Abstract The addition of glucagon or epinephrine to isolated rat liver parenchymal cells stimulated gluconeogenesis from alanine, lactate, glycerol, xylitol, oxalacetate, pyruvate, and fructose. The stimulation of gluconeogenesis due to maximal concentrations of epinephrine was additive to that of either glucagon or N6, O2'-dibutyryl adenosine 3' : 5'-monophosphate (dibutyryl cyclic AMP). Similarly low concentrations of valinomycin and lysine stimulated gluconeogenesis but the same increases in glucose production due to epinephrine, glucagon, or dibutyryl cyclic AMP were seen in the presence as in the absence of lysine or valinomycin. However, the stimulation of glucose production due to glucagon was not additive to that of dibutyryl cyclic AMP. Gluconeogenesis was reduced by the absence of K+ or Ca2+ from the buffer. The addition of 0.65 mm Ca2+ or 2.4 mm K+ restored basal gluconeogenesis and the response to epinephrine or dibutyryl cyclic AMP. The effect of epinephrine was potentiated by increasing the Ca2+ concentration from 0.65 to 2.6 mm. The addition of ouabain to liver cells had effects similar to those seen when K+ was omitted from the buffer.
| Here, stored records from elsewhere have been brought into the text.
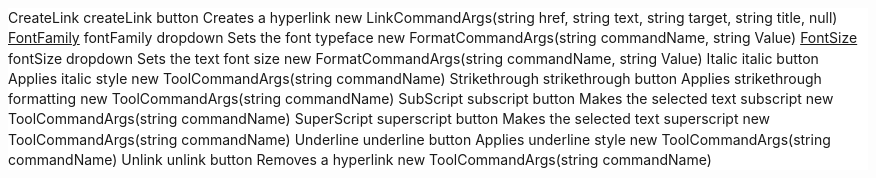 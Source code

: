 </tr>
<tr>
<td>CreateLink</td>
<td>createLink</td>
<td>button</td>
<td>Creates a hyperlink</td>
<td>new LinkCommandArgs(string href, string text, string target, string title, null)</td>
</tr>
<tr>
<td><a href="#font-tool-customization">FontFamily</a></td>
<td>fontFamily</td>
<td>dropdown</td>
<td>Sets the font typeface</td>
<td>new FormatCommandArgs(string commandName, string Value)</td>
</tr>
<tr>
<td><a href="#font-tool-customization">FontSize</a></td>
<td>fontSize</td>
<td>dropdown</td>
<td>Sets the text font size</td>
<td>new FormatCommandArgs(string commandName, string Value)</td>
</tr>
<tr>
<td>Italic</td>
<td>italic</td>
<td>button</td>
<td>Applies italic style</td>
<td>new ToolCommandArgs(string commandName)</td>
</tr>
<tr>
<td>Strikethrough</td>
<td>strikethrough</td>
<td>button</td>
<td>Applies strikethrough formatting</td>
<td>new ToolCommandArgs(string commandName)</td>
</tr>
<tr>
<td>SubScript</td>
<td>subscript</td>
<td>button</td>
<td>Makes the selected text subscript</td>
<td>new ToolCommandArgs(string commandName)</td>
</tr>
<tr>
<td>SuperScript</td>
<td>superscript</td>
<td>button</td>
<td>Makes the selected text superscript</td>
<td>new ToolCommandArgs(string commandName)</td>
</tr>
<tr>
<td>Underline</td>
<td>underline</td>
<td>button</td>
<td>Applies underline style</td>
<td>new ToolCommandArgs(string commandName)</td>
</tr>
<tr>
<td>Unlink</td>
<td>unlink</td>
<td>button</td>
<td>Removes a hyperlink</td>
<td>new ToolCommandArgs(string commandName)</td>
</tr>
These results indicate that the stimulation of gluconeogenesis by glucagon or epinephrine is not restricted to substrates which enter the pathways of glucose formation prior to phosphoenolpyruvate, and support the hypothesis that epinephrine mediated gluconeogenesis occurs by a cyclic adenosine 3' : 5'-monophosphate-independent mode of action distinct from that for glucagon.